It’s not ‘gun control,’ it’s ‘gun responsibility,’ but by whose definition?

Elmer Keith #1
To many people, the term “gun control” merely means maintaining a steady hand on the firing line. To gun control proponents, “gun responsibility” means submitting to all kinds of restrictions just to own one. –Dave Workman photo

A New Hampshire local television news station may have captured the essence of the gun control issue in a report aired Monday during which a Democratic state representative played the semantics game.

“It’s not gun control,” insisted State Rep. Katherine Rogers (D-Concord). “It’s not taking away people’s guns. What we’re talking about is responsible gun ownership.”

But by whose definition?

WMUR didn’t answer that question in its segment on guns, but it did attempt to crack the code on this polarizing debate. Rogers, an attorney and New Hampshire native, doesn’t see inconveniences such as background checks as an infringement.

But Kim Morin, president of the Women’s Defense League of New Hampshire who was also interviewed for the report, has a much different perspective. She told the reporter that “Gun control in the entire history of this country has never been about safety, it’s always been about control.”

While Zandra Rice Hawkins with Granite State Progress insisted, “There’s loopholes for gun shows and there’s loopholes for online internet sales.”

“I think one of the things that has made this issue so hard to move forward,” Hawkins asserted, “is that rather than having a conversation about public safety, the first thing that we hear from the gun lobby is ‘no.’”

But according to Morin, “The people actually do illegally sell firearms in private sales, those are criminals selling to criminals. Those people aren’t on the books, they’re not going to get background checks.”

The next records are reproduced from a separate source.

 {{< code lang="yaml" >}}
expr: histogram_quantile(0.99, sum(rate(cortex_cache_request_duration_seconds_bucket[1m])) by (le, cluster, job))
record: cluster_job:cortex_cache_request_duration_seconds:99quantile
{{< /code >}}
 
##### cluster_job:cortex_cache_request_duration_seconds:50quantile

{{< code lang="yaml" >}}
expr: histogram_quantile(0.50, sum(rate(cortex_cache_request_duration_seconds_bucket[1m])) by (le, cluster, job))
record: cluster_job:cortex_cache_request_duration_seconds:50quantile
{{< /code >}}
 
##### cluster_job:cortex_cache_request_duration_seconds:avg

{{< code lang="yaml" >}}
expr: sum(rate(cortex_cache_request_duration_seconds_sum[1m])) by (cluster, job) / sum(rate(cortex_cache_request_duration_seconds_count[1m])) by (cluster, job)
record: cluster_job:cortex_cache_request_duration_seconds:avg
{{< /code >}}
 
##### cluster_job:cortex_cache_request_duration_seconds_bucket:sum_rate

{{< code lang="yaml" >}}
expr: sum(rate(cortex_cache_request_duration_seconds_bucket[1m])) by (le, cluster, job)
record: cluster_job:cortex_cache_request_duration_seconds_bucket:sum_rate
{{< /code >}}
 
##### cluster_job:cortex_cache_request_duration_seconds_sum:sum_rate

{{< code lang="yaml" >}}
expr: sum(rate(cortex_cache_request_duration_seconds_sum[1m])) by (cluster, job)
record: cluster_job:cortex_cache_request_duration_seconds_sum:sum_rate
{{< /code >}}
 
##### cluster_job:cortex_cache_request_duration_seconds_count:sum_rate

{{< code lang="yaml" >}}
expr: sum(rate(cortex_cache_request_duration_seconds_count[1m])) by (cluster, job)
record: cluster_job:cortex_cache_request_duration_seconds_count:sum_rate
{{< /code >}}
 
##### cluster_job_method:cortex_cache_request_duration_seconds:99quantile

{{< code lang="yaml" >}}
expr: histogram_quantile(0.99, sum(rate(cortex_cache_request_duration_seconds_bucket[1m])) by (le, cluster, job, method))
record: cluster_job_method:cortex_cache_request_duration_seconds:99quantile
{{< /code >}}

The report is one of many about guns, and the issue is a lightning rod subject this year. That may be primarily because democrat Hillary Rodham Clinton made gun control a cornerstone of her campaign for the White House more than a year ago. The National Rifle Association knows Clinton’s record on guns, which is all the explanation one needs to understand the organization’s endorsement of Republican nominee Donald Trump.

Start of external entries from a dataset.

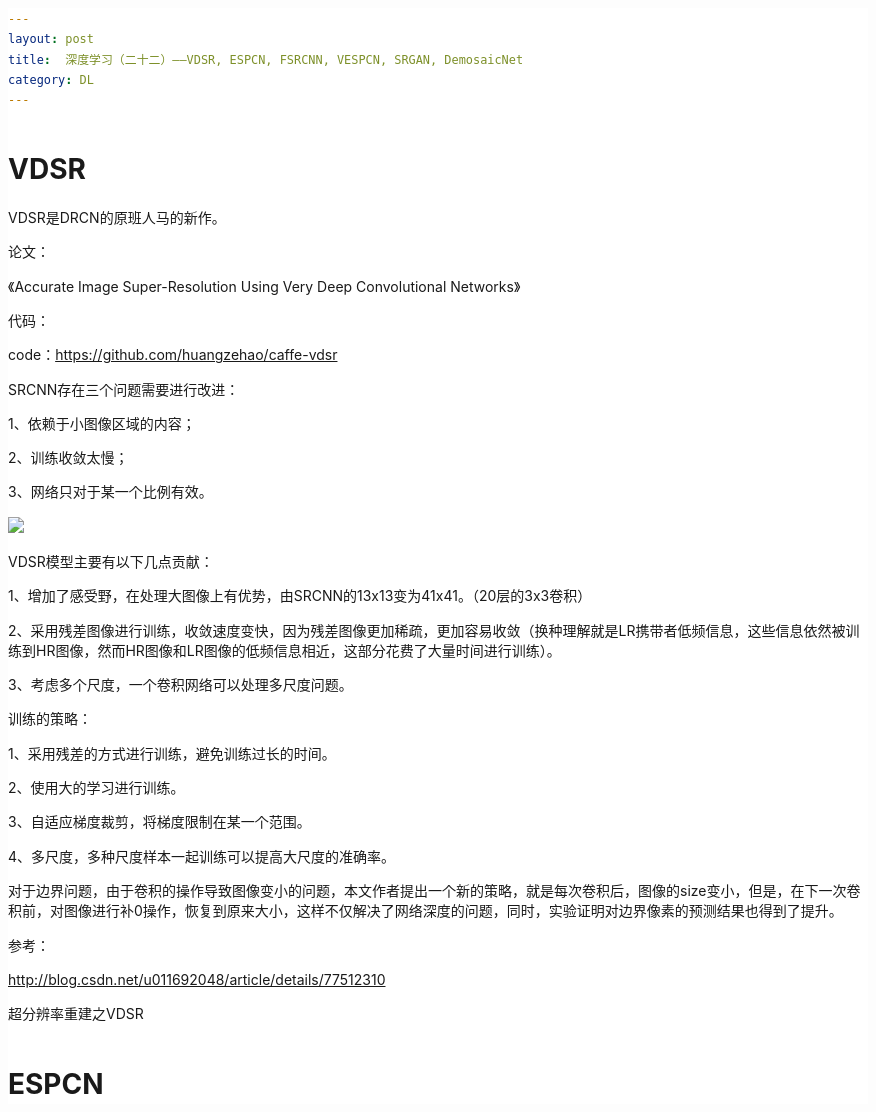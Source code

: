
 ```yaml
---
layout: post
title:  深度学习（二十二）——VDSR, ESPCN, FSRCNN, VESPCN, SRGAN, DemosaicNet
category: DL 
---
```


# VDSR

VDSR是DRCN的原班人马的新作。

论文：

《Accurate Image Super-Resolution Using Very Deep Convolutional Networks》

代码：

code：https://github.com/huangzehao/caffe-vdsr

SRCNN存在三个问题需要进行改进：

1、依赖于小图像区域的内容；

2、训练收敛太慢；

3、网络只对于某一个比例有效。

![](/images/img2/VDSR.png)

VDSR模型主要有以下几点贡献：

1、增加了感受野，在处理大图像上有优势，由SRCNN的13x13变为41x41。（20层的3x3卷积）

2、采用残差图像进行训练，收敛速度变快，因为残差图像更加稀疏，更加容易收敛（换种理解就是LR携带者低频信息，这些信息依然被训练到HR图像，然而HR图像和LR图像的低频信息相近，这部分花费了大量时间进行训练）。

3、考虑多个尺度，一个卷积网络可以处理多尺度问题。

训练的策略：

1、采用残差的方式进行训练，避免训练过长的时间。

2、使用大的学习进行训练。

3、自适应梯度裁剪，将梯度限制在某一个范围。

4、多尺度，多种尺度样本一起训练可以提高大尺度的准确率。

对于边界问题，由于卷积的操作导致图像变小的问题，本文作者提出一个新的策略，就是每次卷积后，图像的size变小，但是，在下一次卷积前，对图像进行补0操作，恢复到原来大小，这样不仅解决了网络深度的问题，同时，实验证明对边界像素的预测结果也得到了提升。

参考：

http://blog.csdn.net/u011692048/article/details/77512310

超分辨率重建之VDSR

# ESPCN

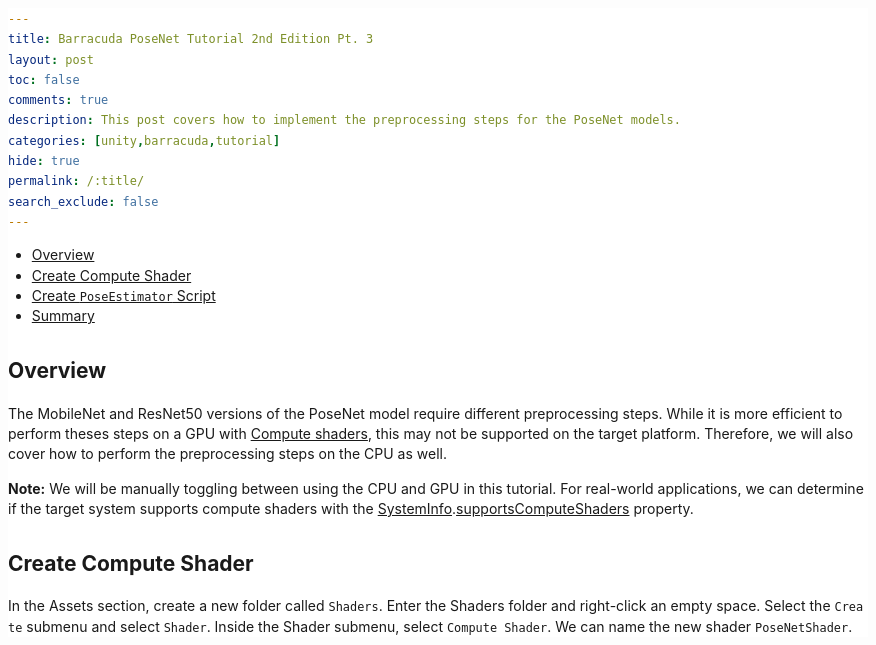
 ```yaml
---
title: Barracuda PoseNet Tutorial 2nd Edition Pt. 3
layout: post
toc: false
comments: true
description: This post covers how to implement the preprocessing steps for the PoseNet models.
categories: [unity,barracuda,tutorial]
hide: true
permalink: /:title/
search_exclude: false
---
```


* [Overview](#overview)
* [Create Compute Shader](#create-compute-shader)
* [Create `PoseEstimator` Script](#create-poseestimator-script)
* [Summary](#summary)



## Overview

The MobileNet and ResNet50 versions of the PoseNet model require different preprocessing steps. While it is more efficient to perform theses steps on a GPU with [Compute shaders](https://docs.unity3d.com/Manual/class-ComputeShader.html), this may not be supported on the target platform. Therefore, we will also cover how to perform the preprocessing steps on the CPU as well. 

**Note:** We will be manually toggling between using the CPU and GPU in this tutorial. For real-world applications, we can determine if the target system supports compute shaders with the [SystemInfo](https://docs.unity3d.com/ScriptReference/SystemInfo.html).[supportsComputeShaders](https://docs.unity3d.com/ScriptReference/SystemInfo-supportsComputeShaders.html) property.



## Create Compute Shader

In the Assets section, create a new folder called `Shaders`. Enter the Shaders folder and right-click an empty space. Select the `Create` submenu and select `Shader`. Inside the Shader submenu, select `Compute Shader`. We can name the new shader `PoseNetShader`.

AOL news published a piece Monday outlining the positions of both candidates. Trump, the report noted, opposes gun bans and magazine capacity limits. He wants to fix the current system, which he says is broken. He wants to expand concealed carry and create a national recognition/reciprocity framework. He also wants to improve the mental health system.

Clinton, on the other hand, according to AOL, wants to expand background checks, repeal the federal law prohibiting junk lawsuits against gun makers, restrict “military-grade weapons” (which translates to a ban on so-called “assault weapons”), and “provide funding to increase inspections on licensed arms dealers.”

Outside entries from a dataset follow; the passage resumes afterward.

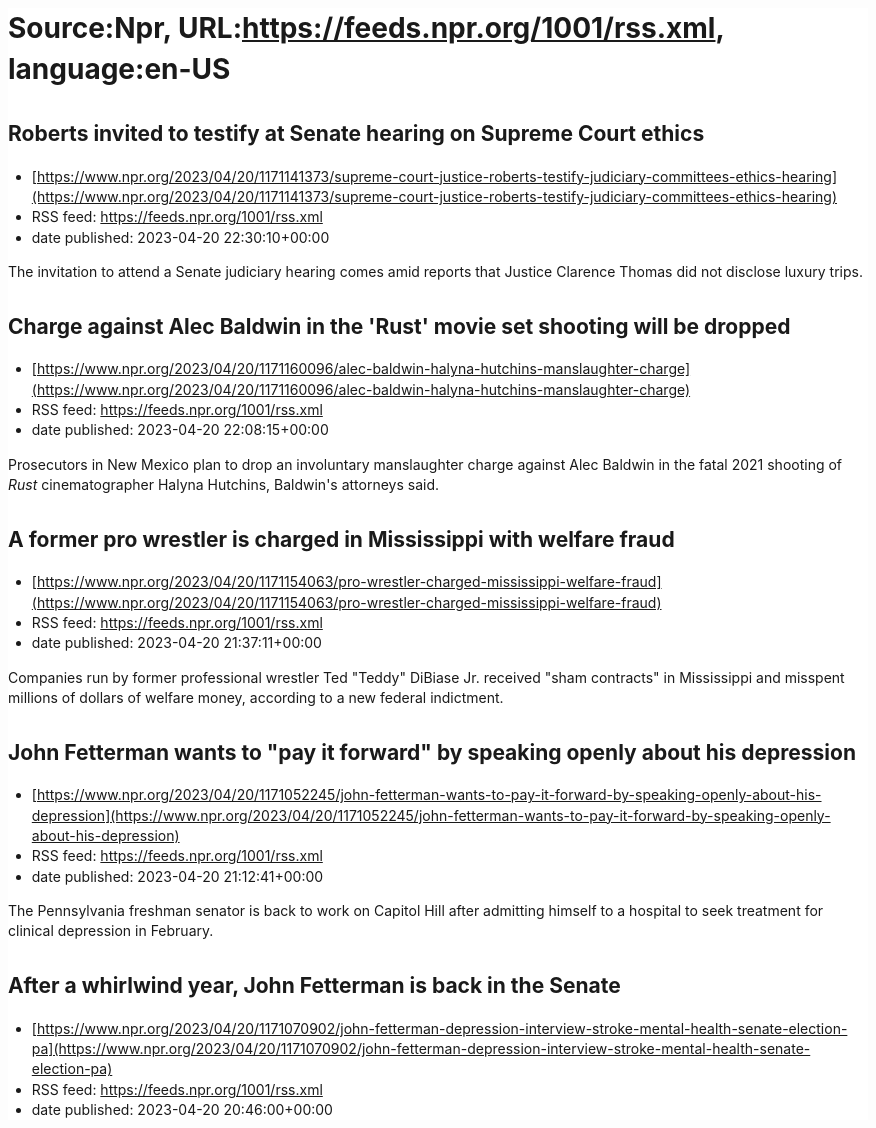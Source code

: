 # Source:Npr, URL:https://feeds.npr.org/1001/rss.xml, language:en-US

## Roberts invited to testify at Senate hearing on Supreme Court ethics
 - [https://www.npr.org/2023/04/20/1171141373/supreme-court-justice-roberts-testify-judiciary-committees-ethics-hearing](https://www.npr.org/2023/04/20/1171141373/supreme-court-justice-roberts-testify-judiciary-committees-ethics-hearing)
 - RSS feed: https://feeds.npr.org/1001/rss.xml
 - date published: 2023-04-20 22:30:10+00:00

The invitation to attend a Senate judiciary hearing comes amid reports that Justice Clarence Thomas did not disclose luxury trips.

## Charge against Alec Baldwin in the 'Rust' movie set shooting will be dropped
 - [https://www.npr.org/2023/04/20/1171160096/alec-baldwin-halyna-hutchins-manslaughter-charge](https://www.npr.org/2023/04/20/1171160096/alec-baldwin-halyna-hutchins-manslaughter-charge)
 - RSS feed: https://feeds.npr.org/1001/rss.xml
 - date published: 2023-04-20 22:08:15+00:00

Prosecutors in New Mexico plan to drop an involuntary manslaughter charge against Alec Baldwin in the fatal 2021 shooting of <em>Rust</em> cinematographer Halyna Hutchins, Baldwin's attorneys said.

## A former pro wrestler is charged in Mississippi with welfare fraud
 - [https://www.npr.org/2023/04/20/1171154063/pro-wrestler-charged-mississippi-welfare-fraud](https://www.npr.org/2023/04/20/1171154063/pro-wrestler-charged-mississippi-welfare-fraud)
 - RSS feed: https://feeds.npr.org/1001/rss.xml
 - date published: 2023-04-20 21:37:11+00:00

Companies run by former professional wrestler Ted "Teddy" DiBiase Jr. received "sham contracts" in Mississippi and misspent millions of dollars of welfare money, according to a new federal indictment.

## John Fetterman wants to "pay it forward" by speaking openly about his depression
 - [https://www.npr.org/2023/04/20/1171052245/john-fetterman-wants-to-pay-it-forward-by-speaking-openly-about-his-depression](https://www.npr.org/2023/04/20/1171052245/john-fetterman-wants-to-pay-it-forward-by-speaking-openly-about-his-depression)
 - RSS feed: https://feeds.npr.org/1001/rss.xml
 - date published: 2023-04-20 21:12:41+00:00

The Pennsylvania freshman senator is back to work on Capitol Hill after admitting himself to a hospital to seek treatment for clinical depression in February.

## After a whirlwind year, John Fetterman is back in the Senate
 - [https://www.npr.org/2023/04/20/1171070902/john-fetterman-depression-interview-stroke-mental-health-senate-election-pa](https://www.npr.org/2023/04/20/1171070902/john-fetterman-depression-interview-stroke-mental-health-senate-election-pa)
 - RSS feed: https://feeds.npr.org/1001/rss.xml
 - date published: 2023-04-20 20:46:00+00:00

But, AOL said she also wants to “Make it illegal for a person with a clean record to purchase a gun for a convicted criminal,” and “prohibit domestic abuse criminals from purchasing guns.” However, under existing federal law, those actions are already illegal.

Rogers perhaps unintentionally illustrated what is really the problem. Gun control advocates don’t see it as “control,” or at least they don’t want the public to see it as control. To them, having one’s gun rights restricted to the level of a privilege is “responsible.”

That explains why Hawkins and other gun control proponents complain about being always told “No” by Second Amendment groups.

It’s the only answer they deserve.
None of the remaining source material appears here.